118 views 3 min 0 Comment

Are Jews Drifting to the Right?

- May 23, 2008

That’s what Jodi Kantor says in the New York Times:

bq. But in recent presidential elections, Jews have drifted somewhat to the right.

Really? I took the state-level exit polls for each presidential election from 1988-2004 and combined them into one big file for each election year. This produces relatively large samples of Jewish voters (~1,000 each year). Here is the percentage of Jewish voters choosing the Democratic candidate:

jewishvote.PNG

Looks like a leftward drift. In 1988, 71% of Jewish voters supported Dukakis. In 2004, 79% supported Kerry. And you don’t even have to crunch the data. I typed “jewish vote” into Google and the very first link told me the same thing.[1]

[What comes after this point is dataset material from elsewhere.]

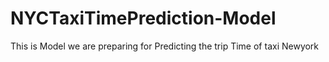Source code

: # NYCTaxiTimePrediction-Model
This is Model we are preparing for Predicting the trip Time of taxi Newyork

Kantor is not wrong about her central thesis, although she fails to cite any systematic data to prove it: Obama’s current support among Jewish Americans is lower than that of these past Democratic candidates. Since Kantor doesn’t present any polling data about an Obama-McCain match-up, I went and found some. Just like before, it was hard: I typed “poll jew obama” into Google. Here was the first hit, a poll cited in the May 9th edition of the Jerusalem Post:

bq. A new Gallup survey found that 61% of Jewish voters prefer Obama to McCain, who got 32% of the Jewish support.

That’s how you write a story about what voters think. Don’t make vague claims about recent history, such as the “rightward shift,” without backing it up. And then, if you really want to make the case, don’t only talk to a handful of people in Boynton Beach and Boca Raton. Find some hard evidence. Google will even do it for you.

ADDENDUM: See Andrew Gelman’s post with data from the National Election Study.

[1] This webpage’s data doesn’t precisely match mine, perhaps because they are using the (smaller) national exit poll file rather than the merged state-level files that I use. In fact, they find that the percent of Jews supporting Dukakis in 1988 is even lower (64%); the difference may arise because there wasn’t a separate exit poll in every state that year and so my combined state file is missing some data. In any case, the “rightward shift” is not plausible. In fact, if anything, the leftward shift is larger, especially if you compare 1988-2004 to earlier elections in the 1970 and 1980s.